(AVAILABLE DATA)

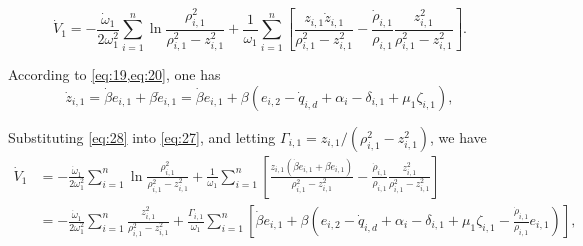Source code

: \documentclass[pdflatex,sn-mathphys-num]{sn-jnl}%
\theoremstyle{thmstyleone}%
\theoremstyle{thmstyletwo}%
\theoremstyle{thmstylethree}%
\begin{document}
	\begin{equation}\label{eq:27}
	\dot{V}_{1}=-\frac{\dot{\omega}_{1}}{2 \omega_{1}^{2}}\sum_{i=1}^{n}\ln \frac{\rho_{i,1}^{2}}{\rho_{i,1}^{2}-z_{i,1}^{2}}+\frac{1}{\omega_{1}} \sum_{i=1}^{n} \left[ \frac{z_{i,1} \dot{z}_{i,1}}{\rho_{i,1}^{2} - z_{i,1}^{2}} - \frac{\dot{\rho}_{i,1}}{\rho_{i,1}} \frac{z_{i,1}^{2}}{\rho_{i,1}^{2} - z_{i,1}^{2}} \right].
	\end{equation}

	According to \cref{eq:19,eq:20}, one has
	\begin{equation}	\label{eq:28}
	\dot{z}_{i,1} = \dot{\beta} e_{i,1} + \beta \dot{e}_{i,1}=\dot{\beta} e_{i,1} + \beta (e_{i,2}-\dot q_{i,d}+\alpha_{i}-\delta_{i,1}+\mu_1 \zeta_{i,1}),
	\end{equation}

	Substituting \cref{eq:28} into \cref{eq:27}, and letting $\varGamma_{i,1} = {z_{i,1}}/({\rho_{i,1}^2 - z_{i,1}^2})$, we have
	\begin{equation}	\label{eq:29}
			\begin{aligned}
			\dot{V}_{1} &= -\frac{\dot{\omega}_{1}}{2 \omega_{1}^{2}}\sum_{i=1}^{n}\ln\frac{\rho_{i,1}^{2}}{\rho_{i,1}^{2}-z_{i,1}^{2}}+\frac{1}{\omega_{1}}\sum_{i=1}^{n} \left[ \frac{z_{i,1} (\dot{\beta} e_{i,1} + \beta \dot{e}_{i,1})}{\rho_{i,1}^{2} - z_{i,1}^{2}} - \frac{\dot{\rho}_{i,1}}{\rho_{i,1}} \frac{z_{i,1}^{2}}{\rho_{i,1}^{2} - z_{i,1}^{2}} \right] \\
			&=-\frac{\dot{\omega}_{1}}{2 \omega_{1}^{2}}\sum_{i=1}^{n}\frac{z_{i,1}^{2}}{\rho_{i,1}^{2}-z_{i,1}^{2}}+\frac{\varGamma_{i,1}}{\omega_{1}}\sum_{i=1}^{n} \left[\dot{\beta} e_{i,1}+\beta \left(e_{i,2}-\dot q_{i,d}+\alpha_{i}-\delta_{i,1}+\mu_1 \zeta_{i,1}- \frac{\dot{\rho}_{i,1}}{\rho_{i,1}}e_{i,1}\right)  \right],
		\end{aligned}
			\end{equation}
\end{document}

(End AVAILABLE DATA)

The listing above needs to be output again exactly. Don't include the pictures.

> **EXERCISE RESPONSE**
Source code

: \documentclass[pdflatex,sn-mathphys-num]{sn-jnl}%
\theoremstyle{thmstyleone}%
\theoremstyle{thmstyletwo}%
\theoremstyle{thmstylethree}%
\begin{document}
	\begin{equation}\label{eq:27}
	\dot{V}_{1}=-\frac{\dot{\omega}_{1}}{2 \omega_{1}^{2}}\sum_{i=1}^{n}\ln \frac{\rho_{i,1}^{2}}{\rho_{i,1}^{2}-z_{i,1}^{2}}+\frac{1}{\omega_{1}} \sum_{i=1}^{n} \left[ \frac{z_{i,1} \dot{z}_{i,1}}{\rho_{i,1}^{2} - z_{i,1}^{2}} - \frac{\dot{\rho}_{i,1}}{\rho_{i,1}} \frac{z_{i,1}^{2}}{\rho_{i,1}^{2} - z_{i,1}^{2}} \right].
	\end{equation}

	According to \cref{eq:19,eq:20}, one has
	\begin{equation}	\label{eq:28}
	\dot{z}_{i,1} = \dot{\beta} e_{i,1} + \beta \dot{e}_{i,1}=\dot{\beta} e_{i,1} + \beta (e_{i,2}-\dot q_{i,d}+\alpha_{i}-\delta_{i,1}+\mu_1 \zeta_{i,1}),
	\end{equation}

	Substituting \cref{eq:28} into \cref{eq:27}, and letting $\varGamma_{i,1} = {z_{i,1}}/({\rho_{i,1}^2 - z_{i,1}^2})$, we have
	\begin{equation}	\label{eq:29}
			\begin{aligned}
			\dot{V}_{1} &= -\frac{\dot{\omega}_{1}}{2 \omega_{1}^{2}}\sum_{i=1}^{n}\ln\frac{\rho_{i,1}^{2}}{\rho_{i,1}^{2}-z_{i,1}^{2}}+\frac{1}{\omega_{1}}\sum_{i=1}^{n} \left[ \frac{z_{i,1} (\dot{\beta} e_{i,1} + \beta \dot{e}_{i,1})}{\rho_{i,1}^{2} - z_{i,1}^{2}} - \frac{\dot{\rho}_{i,1}}{\rho_{i,1}} \frac{z_{i,1}^{2}}{\rho_{i,1}^{2} - z_{i,1}^{2}} \right] \\
			&=-\frac{\dot{\omega}_{1}}{2 \omega_{1}^{2}}\sum_{i=1}^{n}\frac{z_{i,1}^{2}}{\rho_{i,1}^{2}-z_{i,1}^{2}}+\frac{\varGamma_{i,1}}{\omega_{1}}\sum_{i=1}^{n} \left[\dot{\beta} e_{i,1}+\beta \left(e_{i,2}-\dot q_{i,d}+\alpha_{i}-\delta_{i,1}+\mu_1 \zeta_{i,1}- \frac{\dot{\rho}_{i,1}}{\rho_{i,1}}e_{i,1}\right)  \right],
		\end{aligned}
			\end{equation}
\end{document}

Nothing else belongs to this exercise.